America faces a staggering $1.14 trillion in credit card debt as inflation strains household finances.
At a Glance
- One in three Americans has maxed out their credit cards amid rising inflation.
- U.S. credit card debt reaches an unprecedented $1.14 trillion in 2024.
- Lower-income Americans most affected by rising costs and increased dependency on credit.
- Bankrate survey shows vulnerable groups are most impacted by credit card debt.
Inflation Drives Credit Card Debt Crisis
A time of continuous inflation under the Biden-Harris administration sees 37% of American credit card holders facing their credit limits, according to a Bankrate/YouGov survey. Escalating living costs and interest rates have resulted in Americans increasingly relying on credit. Credit card debt has drastically increased, growing by $372 billion since early 2021 to reach $1.14 trillion in 2024.
Credit dependency is being driven by those facing the brunt of financial instability — primarily individuals from lower-income backgrounds. A study indicated that 35% of Americans have maxed out their cards, with inflation being the primary reason. Furthermore, about 22% owe between $10,000 and $20,000, underscoring the serious financial impact on families and individuals living paycheck to paycheck.
Legislative Actions and Consumer Behavior
A House panel recently approved legislation to repeal the CFPB’s rule capping credit card late fees at $8; however, its prospects in the Senate remain slim. At the same time, research shows that Americans prioritize credit card rewards and features, with cash back cards being the most sought after, despite mounting debt.
“As long as inflation remains elevated and the cost of goods remains so as well, balances…are likely to continue to grow,” said Jason Laky, executive vice president, TransUnion.

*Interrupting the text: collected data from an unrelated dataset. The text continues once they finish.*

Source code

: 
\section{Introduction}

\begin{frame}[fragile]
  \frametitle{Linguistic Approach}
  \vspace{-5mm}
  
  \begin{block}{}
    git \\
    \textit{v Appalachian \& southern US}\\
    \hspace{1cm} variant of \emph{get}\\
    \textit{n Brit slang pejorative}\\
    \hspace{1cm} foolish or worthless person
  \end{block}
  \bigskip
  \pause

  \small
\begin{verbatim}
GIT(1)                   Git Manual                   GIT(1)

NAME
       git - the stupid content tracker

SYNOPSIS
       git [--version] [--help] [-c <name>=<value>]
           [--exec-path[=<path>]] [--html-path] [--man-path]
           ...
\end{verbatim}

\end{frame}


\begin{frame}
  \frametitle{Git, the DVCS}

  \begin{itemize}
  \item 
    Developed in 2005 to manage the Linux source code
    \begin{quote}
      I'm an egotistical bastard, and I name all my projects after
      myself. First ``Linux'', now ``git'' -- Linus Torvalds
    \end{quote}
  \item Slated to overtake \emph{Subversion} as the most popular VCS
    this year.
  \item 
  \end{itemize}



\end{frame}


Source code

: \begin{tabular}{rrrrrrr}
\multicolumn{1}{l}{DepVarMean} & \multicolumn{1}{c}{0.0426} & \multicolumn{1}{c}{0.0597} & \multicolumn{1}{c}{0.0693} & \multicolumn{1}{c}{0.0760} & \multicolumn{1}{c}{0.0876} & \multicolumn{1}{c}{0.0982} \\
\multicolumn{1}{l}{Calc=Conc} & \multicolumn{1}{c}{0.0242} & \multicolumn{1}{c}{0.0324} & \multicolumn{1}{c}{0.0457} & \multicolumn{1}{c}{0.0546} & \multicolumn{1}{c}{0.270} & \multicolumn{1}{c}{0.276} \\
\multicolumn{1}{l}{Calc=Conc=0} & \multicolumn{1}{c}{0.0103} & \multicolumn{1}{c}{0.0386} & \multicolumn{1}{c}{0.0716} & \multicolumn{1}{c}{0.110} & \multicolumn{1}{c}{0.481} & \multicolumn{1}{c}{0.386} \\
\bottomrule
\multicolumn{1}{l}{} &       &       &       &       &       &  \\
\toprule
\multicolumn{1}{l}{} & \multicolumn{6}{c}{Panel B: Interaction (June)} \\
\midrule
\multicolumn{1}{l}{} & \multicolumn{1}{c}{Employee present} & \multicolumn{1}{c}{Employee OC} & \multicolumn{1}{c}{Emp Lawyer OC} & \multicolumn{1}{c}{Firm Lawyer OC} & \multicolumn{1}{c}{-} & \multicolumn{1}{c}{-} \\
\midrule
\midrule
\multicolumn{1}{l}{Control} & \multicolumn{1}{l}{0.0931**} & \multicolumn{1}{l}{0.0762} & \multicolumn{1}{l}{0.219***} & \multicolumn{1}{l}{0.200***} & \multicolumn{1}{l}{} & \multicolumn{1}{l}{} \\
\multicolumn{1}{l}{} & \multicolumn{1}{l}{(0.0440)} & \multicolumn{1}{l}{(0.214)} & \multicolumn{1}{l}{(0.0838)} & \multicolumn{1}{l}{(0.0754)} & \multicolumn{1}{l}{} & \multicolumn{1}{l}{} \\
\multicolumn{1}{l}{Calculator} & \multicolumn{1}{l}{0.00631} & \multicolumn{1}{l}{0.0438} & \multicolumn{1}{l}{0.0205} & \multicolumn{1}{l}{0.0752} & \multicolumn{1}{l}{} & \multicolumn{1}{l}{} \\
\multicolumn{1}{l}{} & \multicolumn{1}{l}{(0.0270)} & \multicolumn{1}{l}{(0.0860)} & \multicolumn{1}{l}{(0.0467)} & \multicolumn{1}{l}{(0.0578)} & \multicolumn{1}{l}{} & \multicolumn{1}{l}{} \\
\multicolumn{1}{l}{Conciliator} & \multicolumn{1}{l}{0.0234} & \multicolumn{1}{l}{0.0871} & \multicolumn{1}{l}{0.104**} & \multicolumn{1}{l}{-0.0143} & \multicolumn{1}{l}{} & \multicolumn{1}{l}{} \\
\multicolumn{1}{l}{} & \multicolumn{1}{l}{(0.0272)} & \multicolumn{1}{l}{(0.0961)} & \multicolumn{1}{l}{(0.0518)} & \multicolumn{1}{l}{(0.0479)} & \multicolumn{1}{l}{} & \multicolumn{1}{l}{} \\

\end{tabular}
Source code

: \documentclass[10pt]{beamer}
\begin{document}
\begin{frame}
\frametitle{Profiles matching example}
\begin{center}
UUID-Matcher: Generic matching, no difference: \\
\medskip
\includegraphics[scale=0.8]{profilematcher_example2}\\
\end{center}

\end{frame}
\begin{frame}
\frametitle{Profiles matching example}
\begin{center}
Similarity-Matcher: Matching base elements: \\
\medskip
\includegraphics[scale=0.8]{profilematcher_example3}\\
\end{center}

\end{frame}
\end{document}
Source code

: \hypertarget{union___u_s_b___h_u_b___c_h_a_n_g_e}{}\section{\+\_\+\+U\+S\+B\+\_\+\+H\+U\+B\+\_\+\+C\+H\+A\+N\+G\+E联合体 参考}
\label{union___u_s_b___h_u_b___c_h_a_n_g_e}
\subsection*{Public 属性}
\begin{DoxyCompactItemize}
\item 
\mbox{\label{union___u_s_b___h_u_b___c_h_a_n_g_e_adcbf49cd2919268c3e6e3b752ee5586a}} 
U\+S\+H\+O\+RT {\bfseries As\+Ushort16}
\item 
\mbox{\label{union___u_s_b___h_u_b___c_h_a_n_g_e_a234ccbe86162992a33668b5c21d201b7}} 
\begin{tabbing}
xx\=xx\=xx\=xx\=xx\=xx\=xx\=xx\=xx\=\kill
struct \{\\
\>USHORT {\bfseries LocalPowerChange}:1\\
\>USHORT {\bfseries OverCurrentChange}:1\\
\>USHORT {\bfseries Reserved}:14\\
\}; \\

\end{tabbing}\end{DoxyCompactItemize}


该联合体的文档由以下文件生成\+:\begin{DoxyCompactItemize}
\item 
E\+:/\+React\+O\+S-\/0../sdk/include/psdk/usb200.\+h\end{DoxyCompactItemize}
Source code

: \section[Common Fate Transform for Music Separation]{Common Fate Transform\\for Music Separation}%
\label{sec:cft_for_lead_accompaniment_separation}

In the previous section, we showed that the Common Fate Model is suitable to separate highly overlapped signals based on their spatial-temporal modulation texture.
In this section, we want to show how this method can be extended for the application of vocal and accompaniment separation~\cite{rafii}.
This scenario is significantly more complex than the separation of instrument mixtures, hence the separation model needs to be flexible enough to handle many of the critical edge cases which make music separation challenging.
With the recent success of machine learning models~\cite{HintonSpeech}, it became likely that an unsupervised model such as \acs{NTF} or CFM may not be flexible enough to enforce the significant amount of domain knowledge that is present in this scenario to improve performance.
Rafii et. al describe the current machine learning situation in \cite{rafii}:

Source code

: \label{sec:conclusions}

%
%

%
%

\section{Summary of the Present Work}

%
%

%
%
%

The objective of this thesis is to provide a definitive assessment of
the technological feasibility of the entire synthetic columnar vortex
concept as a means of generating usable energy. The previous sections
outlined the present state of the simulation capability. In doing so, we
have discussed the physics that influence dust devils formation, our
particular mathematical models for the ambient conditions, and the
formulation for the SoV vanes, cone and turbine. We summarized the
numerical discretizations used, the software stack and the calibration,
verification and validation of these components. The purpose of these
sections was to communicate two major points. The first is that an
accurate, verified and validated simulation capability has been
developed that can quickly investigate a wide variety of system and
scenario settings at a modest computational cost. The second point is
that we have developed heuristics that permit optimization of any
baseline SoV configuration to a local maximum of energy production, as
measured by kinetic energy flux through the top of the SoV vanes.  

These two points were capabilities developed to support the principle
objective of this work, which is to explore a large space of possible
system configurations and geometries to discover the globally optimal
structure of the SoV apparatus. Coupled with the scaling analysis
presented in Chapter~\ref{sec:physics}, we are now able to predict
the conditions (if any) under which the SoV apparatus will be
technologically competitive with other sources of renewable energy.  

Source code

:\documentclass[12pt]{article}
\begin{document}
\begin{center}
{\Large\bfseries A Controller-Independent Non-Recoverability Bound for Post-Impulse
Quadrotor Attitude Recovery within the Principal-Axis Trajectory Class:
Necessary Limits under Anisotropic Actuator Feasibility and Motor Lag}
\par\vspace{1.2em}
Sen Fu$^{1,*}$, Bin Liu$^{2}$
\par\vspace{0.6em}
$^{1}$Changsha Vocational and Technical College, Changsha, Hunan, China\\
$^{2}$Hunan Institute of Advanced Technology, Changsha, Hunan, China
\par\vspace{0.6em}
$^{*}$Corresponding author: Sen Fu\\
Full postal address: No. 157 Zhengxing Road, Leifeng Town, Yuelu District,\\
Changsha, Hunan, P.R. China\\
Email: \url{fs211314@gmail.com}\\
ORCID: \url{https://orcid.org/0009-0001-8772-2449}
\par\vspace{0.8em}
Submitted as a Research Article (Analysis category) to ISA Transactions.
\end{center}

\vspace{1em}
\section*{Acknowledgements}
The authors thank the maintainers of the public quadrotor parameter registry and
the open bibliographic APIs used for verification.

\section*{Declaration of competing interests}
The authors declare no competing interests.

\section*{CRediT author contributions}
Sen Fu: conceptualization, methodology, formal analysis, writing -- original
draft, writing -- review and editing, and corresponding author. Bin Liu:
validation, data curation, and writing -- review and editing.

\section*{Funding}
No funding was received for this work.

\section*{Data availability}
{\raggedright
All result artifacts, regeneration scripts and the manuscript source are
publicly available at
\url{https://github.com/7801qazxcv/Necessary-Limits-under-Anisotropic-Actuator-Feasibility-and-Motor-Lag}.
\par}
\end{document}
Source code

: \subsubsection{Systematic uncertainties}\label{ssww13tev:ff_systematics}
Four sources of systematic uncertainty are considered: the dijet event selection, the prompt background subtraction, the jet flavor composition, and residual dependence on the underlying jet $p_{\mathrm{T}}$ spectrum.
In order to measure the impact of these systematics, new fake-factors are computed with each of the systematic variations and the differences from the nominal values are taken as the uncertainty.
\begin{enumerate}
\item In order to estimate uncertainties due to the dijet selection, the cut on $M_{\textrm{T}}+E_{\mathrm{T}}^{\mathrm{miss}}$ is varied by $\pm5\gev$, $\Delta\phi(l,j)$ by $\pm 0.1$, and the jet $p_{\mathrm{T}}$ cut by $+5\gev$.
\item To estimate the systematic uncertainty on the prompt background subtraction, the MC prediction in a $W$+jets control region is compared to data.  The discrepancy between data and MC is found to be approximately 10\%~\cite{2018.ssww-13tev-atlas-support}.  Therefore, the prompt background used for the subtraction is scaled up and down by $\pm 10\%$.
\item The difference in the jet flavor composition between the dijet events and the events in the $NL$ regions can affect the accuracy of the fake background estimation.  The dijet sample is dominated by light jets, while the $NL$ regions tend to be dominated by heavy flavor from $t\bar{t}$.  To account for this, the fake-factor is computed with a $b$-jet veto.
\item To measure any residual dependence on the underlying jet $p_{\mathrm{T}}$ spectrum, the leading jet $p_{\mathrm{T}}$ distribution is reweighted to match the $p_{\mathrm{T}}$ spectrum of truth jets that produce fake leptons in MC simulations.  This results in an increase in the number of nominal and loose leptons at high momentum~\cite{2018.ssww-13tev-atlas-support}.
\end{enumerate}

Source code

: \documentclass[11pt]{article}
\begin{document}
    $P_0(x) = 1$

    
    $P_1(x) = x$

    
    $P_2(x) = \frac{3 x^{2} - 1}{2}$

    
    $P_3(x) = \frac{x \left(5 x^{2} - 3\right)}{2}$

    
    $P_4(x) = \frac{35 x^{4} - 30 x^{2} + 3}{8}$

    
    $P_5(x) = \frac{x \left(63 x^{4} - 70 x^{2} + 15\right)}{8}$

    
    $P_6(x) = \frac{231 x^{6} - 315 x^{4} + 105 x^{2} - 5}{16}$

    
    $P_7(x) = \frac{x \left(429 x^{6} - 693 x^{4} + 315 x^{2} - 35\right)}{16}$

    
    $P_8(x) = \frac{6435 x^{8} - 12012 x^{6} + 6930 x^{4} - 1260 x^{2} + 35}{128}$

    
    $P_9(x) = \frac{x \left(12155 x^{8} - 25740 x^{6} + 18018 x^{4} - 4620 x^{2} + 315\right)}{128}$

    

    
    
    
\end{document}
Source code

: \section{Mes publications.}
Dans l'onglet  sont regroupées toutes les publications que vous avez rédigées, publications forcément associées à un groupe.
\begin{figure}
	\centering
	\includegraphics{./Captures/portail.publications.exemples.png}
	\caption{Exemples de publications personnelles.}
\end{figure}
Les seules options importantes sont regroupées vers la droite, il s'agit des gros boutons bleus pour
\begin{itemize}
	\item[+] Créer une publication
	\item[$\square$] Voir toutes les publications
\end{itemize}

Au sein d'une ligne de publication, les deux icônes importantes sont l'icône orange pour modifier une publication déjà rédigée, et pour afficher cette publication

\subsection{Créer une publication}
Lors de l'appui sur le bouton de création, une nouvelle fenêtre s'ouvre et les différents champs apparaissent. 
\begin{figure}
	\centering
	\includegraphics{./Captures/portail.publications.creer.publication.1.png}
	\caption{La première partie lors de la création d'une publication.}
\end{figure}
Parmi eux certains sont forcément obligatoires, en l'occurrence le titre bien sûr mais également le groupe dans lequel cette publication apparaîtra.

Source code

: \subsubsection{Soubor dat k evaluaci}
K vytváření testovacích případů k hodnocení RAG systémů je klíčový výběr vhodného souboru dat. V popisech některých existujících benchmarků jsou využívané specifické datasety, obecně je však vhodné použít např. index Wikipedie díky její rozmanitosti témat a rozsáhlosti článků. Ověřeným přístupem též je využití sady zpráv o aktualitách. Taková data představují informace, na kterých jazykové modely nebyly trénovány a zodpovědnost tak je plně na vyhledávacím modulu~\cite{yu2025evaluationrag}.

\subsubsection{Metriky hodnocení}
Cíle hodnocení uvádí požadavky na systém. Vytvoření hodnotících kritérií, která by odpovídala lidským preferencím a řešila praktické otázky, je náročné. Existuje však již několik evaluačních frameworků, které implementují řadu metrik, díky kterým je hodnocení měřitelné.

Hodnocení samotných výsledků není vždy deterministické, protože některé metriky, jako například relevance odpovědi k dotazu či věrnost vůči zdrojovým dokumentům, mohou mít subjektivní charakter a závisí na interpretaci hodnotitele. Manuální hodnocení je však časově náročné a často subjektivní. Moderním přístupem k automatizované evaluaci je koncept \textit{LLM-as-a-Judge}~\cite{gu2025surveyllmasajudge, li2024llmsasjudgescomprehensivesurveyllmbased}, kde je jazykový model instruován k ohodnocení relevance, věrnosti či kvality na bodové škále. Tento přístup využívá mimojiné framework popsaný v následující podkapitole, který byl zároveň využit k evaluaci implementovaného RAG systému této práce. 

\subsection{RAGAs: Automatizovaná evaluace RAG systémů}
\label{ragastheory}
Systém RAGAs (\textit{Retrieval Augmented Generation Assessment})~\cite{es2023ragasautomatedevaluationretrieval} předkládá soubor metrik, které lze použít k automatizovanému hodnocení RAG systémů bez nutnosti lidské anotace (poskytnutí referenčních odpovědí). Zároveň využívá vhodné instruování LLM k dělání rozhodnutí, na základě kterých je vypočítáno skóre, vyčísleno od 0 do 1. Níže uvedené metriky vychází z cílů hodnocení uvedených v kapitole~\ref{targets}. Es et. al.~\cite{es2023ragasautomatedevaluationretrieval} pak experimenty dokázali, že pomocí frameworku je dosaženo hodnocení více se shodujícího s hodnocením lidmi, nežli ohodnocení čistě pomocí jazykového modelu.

Learners from younger generations, notably Gen Z, are being heavily influenced by social media trends and “buy now, pay later” apps, which contribute to increasing credit habits and impulsive spending. Such trends lead young consumers to amass more debt.
Inflation drove many young Americans to credit cards to cover costs, leaving them with bigger balances https://t.co/xCtkbKd7i8 via @WSJ
— Imani (@MoiseNoise) May 7, 2024
Potential Financial Instability
Many lower-income Americans turn to debt to afford essentials, navigating an economic milieu characterized by soaring prices and elevated credit card rates. As inflation affects every income level, individuals are not only grappling with maximized credit card limits but also rising debt delinquency rates, threatening the nation with potential long-term financial instability.
“Household debt and credit are growing at an alarming pace,” said Achieve’s cofounder Andrew Housser. “For many consumers, money is going out the door as quickly as it’s coming in, if not faster.”
Efforts to mitigate scam-related losses persist, with $217 million lost to gift card scams alone in 2023. On a broader scale, the increase of $372 billion in credit card debt since early 2021 has prompted serious reflections on financial sustainability and resilience amid inflationary pressures.